Wetenschap en religie liggen elkaar over het algemeen niet zo. Wetenschap wordt er nog wel eens van beticht een patent op de waarheid te claimen. Dit is een prikkelende stelling, zeker afkomstig van religieuze leiders die zelf niet wars zijn van verstrekkende uitspraken over hoe de wereld volgens hun traditie in elkaar zit. Of hun lezing van die traditie, in elk geval. Een herwaardering van wat wetenschap is, leert ons meerdere spirituele lessen.
Wat moeten we doen als de Boeddha zegt dat dit rondwaren zonder naspeurbaar begin is en de natuurkundigen hoesten gewoon een leeftijd op van zus en zoveel miljard jaar? Wat moeten we doen als onze lezing van de Bijbel zegt dat het ongeveer tienduizend jaar moet zijn? Er is een heel scala aan mogelijke reacties.
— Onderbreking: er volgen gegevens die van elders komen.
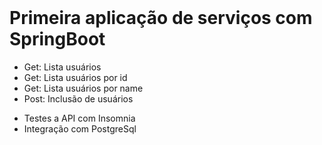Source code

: 
  
 <br>
 <h1> Primeira aplicação de serviços com SpringBoot </h1> 
 

- Get: Lista usuários
- Get: Lista usuários por id
- Get: Lista usuários por name
- Post: Inclusão de usuários


* Testes a API com Insomnia
* Integração com PostgreSql

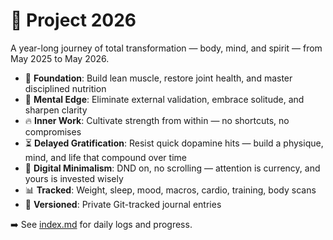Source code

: # 🧭 Project 2026

A year-long journey of total transformation — body, mind, and spirit — from May 2025 to May 2026.

- 🧱 **Foundation**: Build lean muscle, restore joint health, and master disciplined nutrition  
- 🧠 **Mental Edge**: Eliminate external validation, embrace solitude, and sharpen clarity  
- 🔥 **Inner Work**: Cultivate strength from within — no shortcuts, no compromises  
- ⏳ **Delayed Gratification**: Resist quick dopamine hits — build a physique, mind, and life that compound over time  
- 📴 **Digital Minimalism**: DND on, no scrolling — attention is currency, and yours is invested wisely    
- 📊 **Tracked**: Weight, sleep, mood, macros, cardio, training, body scans  
- 🔐 **Versioned**: Private Git-tracked journal entries

➡️ See [index.md](index.md) for daily logs and progress.
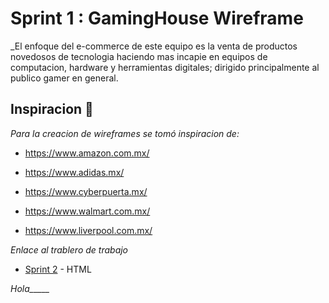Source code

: 

# Sprint 1 : GamingHouse Wireframe

_El enfoque del e-commerce de este equipo es la venta de productos novedosos de tecnologia 
haciendo mas incapie en equipos de computacion, hardware y herramientas digitales; dirigido
principalmente al publico gamer en general.

## Inspiracion 🚀

_Para la creacion de wireframes se tomó inspiracion de:_

* https://www.amazon.com.mx/

* https://www.adidas.mx/

* https://www.cyberpuerta.mx/

* https://www.walmart.com.mx/

* https://www.liverpool.com.mx/

*Enlace al trablero de trabajo*
* [Sprint 2](https://github.com/JoseSabas/grupo_12_GamingHouse/tree/master/GamingHouseApp) - HTML


*Hola_____*
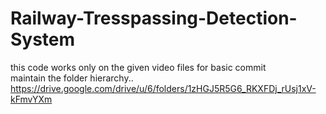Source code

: # Railway-Tresspassing-Detection-System

this code works only on the given video files for basic commit\
maintain the folder hierarchy..
https://drive.google.com/drive/u/6/folders/1zHGJ5R5G6_RKXFDj_rUsj1xV-kFmvYXm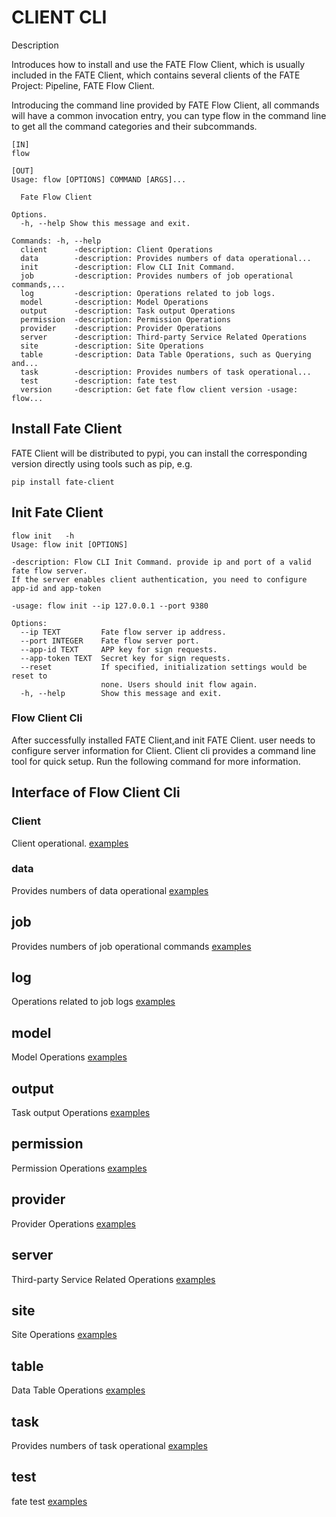 # CLIENT CLI

Description

Introduces how to install and use the FATE Flow Client, which is usually
included in the FATE Client, which contains several clients of the FATE 
Project: Pipeline, FATE Flow Client.

Introducing the command line provided by FATE Flow Client, all commands will
have a common invocation entry, you can type flow in the command line to get all
the command categories and their subcommands.

    [IN]
    flow
    
    [OUT]
    Usage: flow [OPTIONS] COMMAND [ARGS]...
    
      Fate Flow Client
    
    Options.
      -h, --help Show this message and exit.
    
    Commands: -h, --help
      client      -description: Client Operations
      data        -description: Provides numbers of data operational...
      init        -description: Flow CLI Init Command.
      job         -description: Provides numbers of job operational commands,...
      log         -description: Operations related to job logs.
      model       -description: Model Operations
      output      -description: Task output Operations
      permission  -description: Permission Operations
      provider    -description: Provider Operations
      server      -description: Third-party Service Related Operations
      site        -description: Site Operations
      table       -description: Data Table Operations, such as Querying and...
      task        -description: Provides numbers of task operational...
      test        -description: fate test
      version     -description: Get fate flow client version -usage: flow...


## Install Fate Client
FATE Client will be distributed to pypi, you can install the corresponding version
directly using tools such as pip, e.g.

    pip install fate-client

## Init Fate Client

    flow init   -h 
    Usage: flow init [OPTIONS]
    
    -description: Flow CLI Init Command. provide ip and port of a valid fate flow server.
    If the server enables client authentication, you need to configure app-id and app-token
      
    -usage: flow init --ip 127.0.0.1 --port 9380
    
    Options:
      --ip TEXT         Fate flow server ip address.
      --port INTEGER    Fate flow server port.
      --app-id TEXT     APP key for sign requests.
      --app-token TEXT  Secret key for sign requests.
      --reset           If specified, initialization settings would be reset to
                        none. Users should init flow again.
      -h, --help        Show this message and exit.


### Flow Client Cli

After successfully installed FATE Client,and init FATE Client. user needs to configure
server information for Client. Client cli provides a command line tool for quick setup. 
Run the following command for more information.


## Interface of Flow Client Cli

### Client
Client operational.
[examples](../python/fate_client/flow_cli/build/doc/client.md)


### data
Provides numbers of data operational
[examples](../python/fate_client/flow_cli/build/doc/data.md)


## job
Provides numbers of job operational commands
[examples](../python/fate_client/flow_cli/build/doc/job.md)

## log
Operations related to job logs
[examples](../python/fate_client/flow_cli/build/doc/log.md)

## model
Model Operations
[examples](../python/fate_client/flow_cli/build/doc/model.md)

## output
Task output Operations
[examples](../python/fate_client/flow_cli/build/doc/output.md)

## permission
Permission Operations
[examples](../python/fate_client/flow_cli/build/doc/log.md)

## provider
Provider Operations
[examples](../python/fate_client/flow_cli/build/doc/perission.md)

## server
Third-party Service Related Operations
[examples](../python/fate_client/flow_cli/build/doc/server.md)

## site
Site Operations
[examples](../python/fate_client/flow_cli/build/doc/site.md)

## table
Data Table Operations
[examples](../python/fate_client/flow_cli/build/doc/table.md)

## task
Provides numbers of task operational
[examples](../python/fate_client/flow_cli/build/doc/task.md)

## test
fate test
[examples](../python/fate_client/flow_cli/build/doc/test.md)








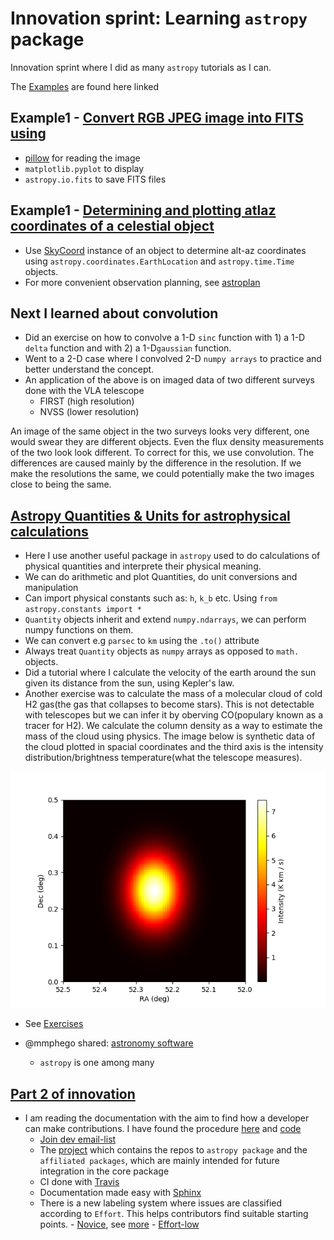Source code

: # Innovation sprint: Learning `astropy` package

Innovation sprint where I did as many `astropy` tutorials as I can.

The [Examples](https://docs.astropy.org/en/stable/generated/examples/index.html) are found here linked

## Example1 - [Convert RGB JPEG image into FITS using](https://docs.astropy.org/en/stable/generated/examples/io/split-jpeg-to-fits.html#sphx-glr-generated-examples-io-split-jpeg-to-fits-py)
  - [pillow](https://python-pillow.org)  for reading the image
  - `matplotlib.pyplot` to display
  - `astropy.io.fits` to save FITS files

## Example1 - [Determining and plotting atlaz coordinates of a celestial object](https://docs.astropy.org/en/stable/generated/examples/coordinates/plot_obs-planning.html#sphx-glr-generated-examples-coordinates-plot-obs-planning-py)
  - Use [SkyCoord](https://docs.astropy.org/en/stable/api/astropy.coordinates.SkyCoord.html#astropy.coordinates.SkyCoord) instance of an object to determine alt-az coordinates using `astropy.coordinates.EarthLocation` and `astropy.time.Time` objects.
  - For more convenient observation planning, see [astroplan](https://astroplan.readthedocs.io/en/latest/)
  
  ## Next I learned about convolution
  - Did an exercise on how to convolve a 1-D `sinc` function with 1) a 1-D `delta` function and with 2) a 1-D`gaussian` function.
  - Went to a 2-D case where I convolved 2-D `numpy arrays` to practice and better understand the concept.
  - An application of the above is on imaged data of two different surveys done with the VLA telescope
    - FIRST (high resolution)
    - NVSS (lower resolution)

An image of the same object in the two surveys looks very different, one would swear they are different objects. Even the flux density measurements of the two look look different. To correct for this, we use convolution. The differences are caused mainly by the difference in the resolution. If we make the resolutions the same, we could potentially make the two images close to being the same.

## [Astropy Quantities & Units for astrophysical calculations](http://learn.astropy.org/rst-tutorials/quantities.html?highlight=filtertutorials%20filterradioastronomy)
  - Here I use another useful package in `astropy` used to do calculations of physical quantities and interprete their physical meaning.
  - We can do arithmetic and plot Quantities, do unit conversions and manipulation
  - Can import physical constants such as: `h`, `k_b` etc. Using `from astropy.constants import *`
  - `Quantity` objects inherit and extend `numpy.ndarrays`, we can perform numpy functions on them.
  - We can convert e.g `parsec` to `km` using the `.to()` attribute
  - Always treat `Quantity` objects as `numpy` arrays as opposed to `math.` objects.
  - Did a tutorial where I calculate the velocity of the earth around the sun given its distance from the sun, using Kepler's law.
  - Another exercise was to calculate the mass of a molecular cloud of cold H2 gas(the gas that collapses to become stars). This is not detectable with telescopes but we can infer it by oberving CO(populary known as a tracer for H2). We calculate the column density as a way to estimate the mass of the cloud using physics. The image below is synthetic data of the cloud plotted in spacial coordinates and the third axis is the intensity distribution/brightness temperature(what the telescope measures).
  
  ![alt text](CO_cloud_intensity.png)
  
  - See [Exercises](http://learn.astropy.org/rst-tutorials/quantities.html?highlight=filtertutorials%20filterradioastronomy)
  
  - @mmphego shared: [astronomy software](https://github.com/orbitalindex/awesome-space)
    - `astropy` is one among many

## [Part 2 of innovation](https://docs.astropy.org/en/stable/)
  - I am reading the documentation with the aim to find how a developer can make contributions. I have found the procedure [here](https://docs.astropy.org/en/stable/development/vision.html) and [code](https://www.astropy.org/contribute.html#code)
    - [Join dev email-list](https://groups.google.com/forum/#!forum/astropy-dev)
    - The [project](https://github.com/astropy?type=source) which contains the repos to `astropy package` and the `affiliated packages`, which are mainly intended for future integration in the core package
    - CI done with [Travis](https://travis-ci.org/)
    - Documentation made easy with [Sphinx](https://www.sphinx-doc.org/en/master/)
    - There is a new labeling system where issues are classified according to `Effort`. This helps contributors find suitable starting points.
               - [Novice](https://github.com/search?p=2&q=label%3Apackage-novice&ref=searchresults&state=open&type=Issues&utf8=%E2%9C%93), see [more](https://www.astropy.org/contribute.html#code)
               - [Effort-low](https://github.com/search?p=2&q=label%3Apackage-novice+label%3Aeffort-low&ref=searchresults&state=open&type=Issues&utf8=%E2%9C%93)
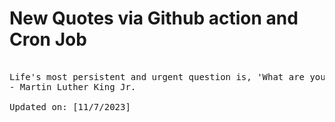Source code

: # New Quotes via Github action and Cron Job

<pre>
<!-- #quote -->
Life's most persistent and urgent question is, 'What are you doing for others?'
- Martin Luther King Jr.

Updated on: [11/7/2023]
<!-- #quoteEnd -->
</pre>
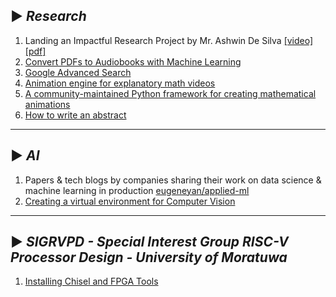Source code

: ## ▶ *Research*

1. Landing an Impactful Research Project by Mr. Ashwin De Silva [[video]](https://youtu.be/qNz2S5G8GuM) [[pdf]](https://laknath1996.github.io/docs/talks/kickstarting_projects_2021.pdf)
2. [Convert PDFs to Audiobooks with Machine Learning](https://konfido.github.io/Convert-PDFs-to-Audiobooks-with-Machine-Learning/)
3. [Google Advanced Search](guides/google%20advanced%20search.md)
4. [Animation engine for explanatory math videos](https://github.com/3b1b/manim)
5. [A community-maintained Python framework for creating mathematical animations](https://github.com/ManimCommunity/manim)
6. [How to write an abstract](https://youtu.be/yNYsApRszYk)

---


## ▶ *AI*

1. Papers & tech blogs by companies sharing their work on data science & machine learning in production [eugeneyan/applied-ml](https://github.com/eugeneyan/applied-ml)
2. [Creating a virtual environment for Computer Vision](guides/venv.md)

---

## ▶ *SIGRVPD - Special Interest Group RISC-V Processor Design - University of Moratuwa*

1. [Installing Chisel and FPGA Tools](guides/chisel3.md)
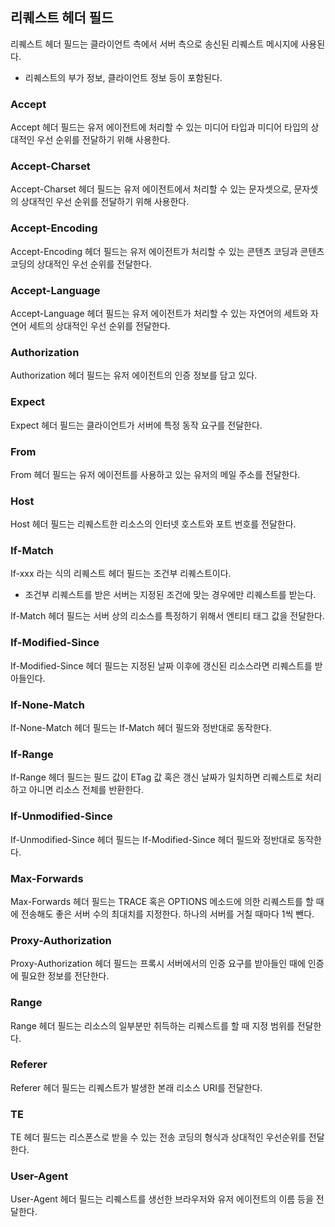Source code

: ## 리퀘스트 헤더 필드

리퀘스트 헤더 필드는 클라이언트 측에서 서버 측으로 송신된 리퀘스트 메시지에 사용된다.

- 리퀘스트의 부가 정보, 클라이언트 정보 등이 포함된다.

### Accept

Accept 헤더 필드는 유저 에이전트에 처리할 수 있는 미디어 타입과 미디어 타입의 상대적인 우선 순위를 전달하기 위해 사용한다.

### Accept-Charset

Accept-Charset 헤더 필드는 유저 에이전트에서 처리할 수 있는 문자셋으로, 문자셋의 상대적인 우선 순위를 전달하기 위해 사용한다.

### Accept-Encoding

Accept-Encoding 헤더 필드는 유저 에이전트가 처리할 수 있는 콘텐츠 코딩과 콘텐츠 코딩의 상대적인 우선 순위를 전달한다.

### Accept-Language

Accept-Language 헤더 필드는 유저 에이전트가 처리할 수 있는 자연어의 세트와 자연어 세트의 상대적인 우선 순위를 전달한다.

### Authorization

Authorization 헤더 필드는 유저 에이전트의 인증 정보를 담고 있다.

### Expect

Expect 헤더 필드는 클라이언트가 서버에 특정 동작 요구를 전달한다.

### From

From 헤더 필드는 유저 에이전트를 사용하고 있는 유저의 메일 주소를 전달한다.

### Host

Host 헤더 필드는 리퀘스트한 리소스의 인터넷 호스트와 포트 번호를 전달한다.

### If-Match

If-xxx 라는 식의 리퀘스트 헤더 필드는 조건부 리퀘스트이다.

- 조건부 리퀘스트를 받은 서버는 지정된 조건에 맞는 경우에만 리퀘스트를 받는다.

If-Match 헤더 필드는 서버 상의 리소스를 특정하기 위해서 엔티티 태그 값을 전달한다.

### If-Modified-Since

If-Modified-Since 헤더 필드는 지정된 날짜 이후에 갱신된 리소스라면 리퀘스트를 받아들인다.

### If-None-Match

If-None-Match 헤더 필드는 If-Match 헤더 필드와 정반대로 동작한다.

### If-Range

If-Range 헤더 필드는 필드 값이 ETag 값 혹은 갱신 날짜가 일치하면 리퀘스트로 처리하고 아니면 리소스 전체를 반환한다.

### If-Unmodified-Since

If-Unmodified-Since 헤더 필드는 If-Modified-Since 헤더 필드와 정반대로 동작한다.

### Max-Forwards

Max-Forwards 헤더 필드는 TRACE 혹은 OPTIONS 메소드에 의한 리퀘스트를 할 때에 전송해도 좋은 서버 수의 최대치를 지정한다. 하나의 서버를 거칠 때마다 1씩 뺀다.

### Proxy-Authorization

Proxy-Authorization 헤더 필드는 프록시 서버에서의 인증 요구를 받아들인 때에 인증에 필요한 정보를 전단한다.

### Range

Range 헤더 필드는 리소스의 일부분만 취득하는 리퀘스트를 할 때 지정 범위를 전달한다.

### Referer

Referer 헤더 필드는 리퀘스트가 발생한 본래 리소스 URI를 전달한다.

### TE

TE 헤더 필드는 리스폰스로 받을 수 있는 전송 코딩의 형식과 상대적인 우선순위를 전달한다.

### User-Agent

User-Agent 헤더 필드는 리퀘스트를 생선한 브라우저와 유저 에이전트의 이름 등을 전달한다.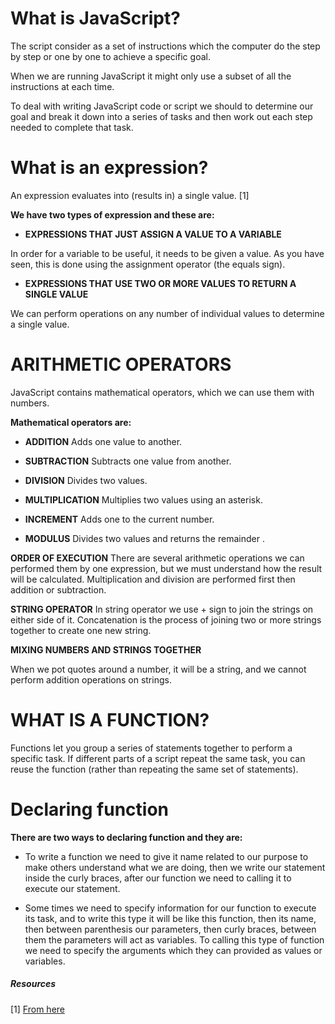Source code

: # What is JavaScript? #

The script consider as a set of instructions which the computer do the step by step or one by one to achieve a specific goal.

When we are running JavaScript it might only use a subset of all the instructions at each time. 

To deal with writing JavaScript code or script we should to determine our goal and break it down into a series of tasks and then work out each step needed to complete that task.

# What is an expression? # 

An expression evaluates into (results in) a single value. [1] 

**We have two types of expression and these are:**

- **EXPRESSIONS THAT JUST ASSIGN A VALUE TO A VARIABLE**

In order for a variable to be useful, it needs to be given a value. As you have seen, this is done using the assignment operator (the equals sign).

- **EXPRESSIONS THAT USE TWO OR MORE VALUES TO RETURN A SINGLE VALUE**

We can perform operations on any number of individual values to determine a single value. 

# ARITHMETIC OPERATORS #

JavaScript contains mathematical operators, which we can use them with numbers. 

**Mathematical operators are:**

- **ADDITION** Adds one value to another.

- **SUBTRACTION** Subtracts one value from another.

- **DIVISION** Divides two values.

- **MULTIPLICATION** Multiplies two values using an asterisk.

- **INCREMENT** Adds one to the current number.

- **MODULUS** Divides two values and returns the remainder .

**ORDER OF EXECUTION**
There are several arithmetic operations we can performed them by one expression, but we must understand how the result will be calculated. Multiplication and division are performed first then addition or subtraction. 

**STRING OPERATOR**
In string operator we use + sign to join the strings on either side of it. Concatenation is  the process of joining two or more strings together to create one new string.

**MIXING NUMBERS AND STRINGS TOGETHER**

When we pot quotes around a number, it will be  a string, and we cannot perform addition operations on strings. 

# WHAT IS A FUNCTION? #

Functions let you group a series of statements together to perform a specific task. If different parts of a script repeat the same task, you can reuse the function (rather than repeating the same set of statements). 
# Declaring function #

**There are two ways to declaring function and they are:**

- To write a function we need to give it name related to our purpose to make others understand what we are doing, then we write our statement inside the curly braces, after our function we need to calling it to execute our statement.

- Some times we need to specify information for our function to execute its task, and to write this type it will be like this function, then its name, then between parenthesis our parameters, then curly braces, between them the parameters will act as variables. To calling this type of function we need to specify the arguments which they can provided as values or variables.


##### Resources #####

[1] [From here](https://slack-files.com/files-pri-safe/TNGRRLUMA-F011S1UE7EH/javascript_and_jquery_interactive_jon_du.pdf?c=1586979576-45a47103ba9f3f2a)

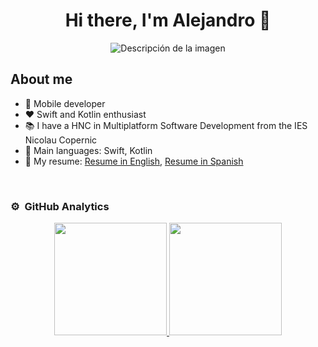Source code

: <div align="center">
<h1 align="center">Hi there, I'm Alejandro 👋</h1>
</div>

<p align="center">
  <img src="https://i.imgur.com/oYbMLIK_d.jpg?maxwidth=520&shape=thumb&fidelity=high" alt="Descripción de la imagen">
</p>

## About me

- 📲 Mobile developer
- ❤️ Swift and Kotlin enthusiast 
- 📚 I have a HNC in Multiplatform Software Development from the IES Nicolau Copernic
- 🌟 Main languages: Swift, Kotlin
- 📜 My resume: [Resume in English](https://drive.google.com/file/d/1uLDrxCbbuMUaEEX-aoU88pYwqHmzQ_FP/view?usp=sharing), [Resume in Spanish](https://drive.google.com/file/d/1K741uIVWEN2DJsKkySf1T-J66JmHIzn_/view?usp=sharing)


</br>

### ⚙️ &nbsp;GitHub Analytics

<p align="center">
<a href="https://github.com/alejandroglzdev">
  <img height="180em" src="https://github-readme-stats-eight-theta.vercel.app/api?username=alejandroglzdev&show_icons=true&theme=algolia&include_all_commits=true&count_private=true"/>
  <img height="180em" src="https://github-readme-stats-eight-theta.vercel.app/api/top-langs/?username=alejandroglzdev&layout=compact&langs_count=8&theme=algolia"/>
</a>
</p>

<!--
**alejandroglzdev/alejandroglzdev** is a ✨ _special_ ✨ repository because its `README.md` (this file) appears on your GitHub profile.

Here are some ideas to get you started:

- 🔭 I’m currently working on ...
- 🌱 I’m currently learning ...
- 👯 I’m looking to collaborate on ...
- 🤔 I’m looking for help with ...
- 💬 Ask me about ...
- 📫 How to reach me: ...
- 😄 Pronouns: ...
- ⚡ Fun fact: ...
-->
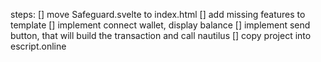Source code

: steps:
[] move Safeguard.svelte to index.html
[] add missing features to template
    [] implement connect wallet, display balance
    [] implement send button, that will build the transaction and call nautilus
[] copy project into escript.online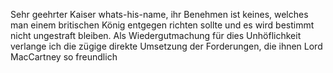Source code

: Sehr geehrter Kaiser whats-his-name,
ihr Benehmen ist keines, welches man einem britischen König entgegen richten sollte und es wird bestimmt nicht ungestraft bleiben. Als Wiedergutmachung für dies Unhöflichkeit verlange ich die zügige direkte Umsetzung der Forderungen, die ihnen Lord MacCartney so freundlich 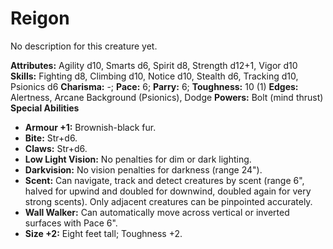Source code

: # Reigon

No description for this creature yet.

**Attributes:** Agility d10, Smarts d6, Spirit d8, Strength d12+1, Vigor
d10
**Skills:** Fighting d8, Climbing d10, Notice d10, Stealth d6, Tracking
d10, Psionics d6
**Charisma:** -; **Pace:** 6; **Parry:** 6; **Toughness:** 10 (1)
**Edges:** Alertness, Arcane Background (Psionics), Dodge
**Powers:** Bolt (mind thrust)
**Special Abilities**

- **Armour +1:** Brownish-black fur.
- **Bite:** Str+d6.
- **Claws:** Str+d6.
- **Low Light Vision:** No penalties for dim or dark lighting.
- **Darkvision:** No vision penalties for darkness (range 24").
- **Scent:** Can navigate, track and detect creatures by scent (range
6", halved for upwind and doubled for downwind, doubled again for very
strong scents). Only adjacent creatures can be pinpointed accurately.
- **Wall Walker:** Can automatically move across vertical or inverted
surfaces with Pace 6".
- **Size +2:** Eight feet tall; Toughness +2.

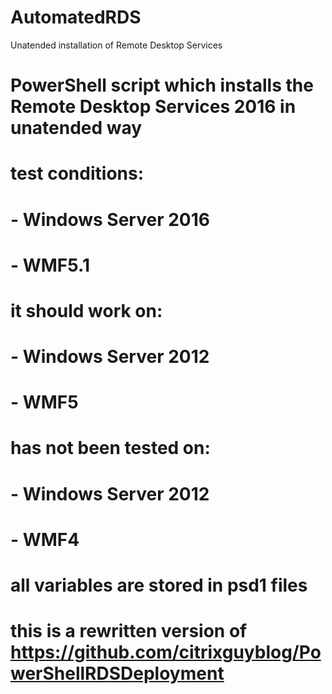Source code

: # AutomatedRDS
Unatended installation of Remote Desktop Services
# PowerShell script which installs the Remote Desktop Services 2016 in unatended way
# test conditions:
# - Windows Server 2016
# - WMF5.1

# it should work on:
# - Windows Server 2012
# - WMF5

# has not been tested on:
# - Windows Server 2012
# - WMF4

# all variables are stored in psd1 files
# this is a rewritten version of https://github.com/citrixguyblog/PowerShellRDSDeployment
Ach, die wetenschappers veranderen hun mening toch voortdurend, waarom zouden we dit opeens betrouwbaar moeten vinden? Nee, onze traditie beweert al heel lang hetzelfde. Dat kan. De leeftijd van de Aarde is trouwens echt behoorlijk vaak bijgesteld en dat ging met hele ordegroottes tegelijk. Tegenwoordig niet meer maar we kunnen niet uitsluiten dat een nieuwe ontdekking toch een flinke verschuiving oplevert.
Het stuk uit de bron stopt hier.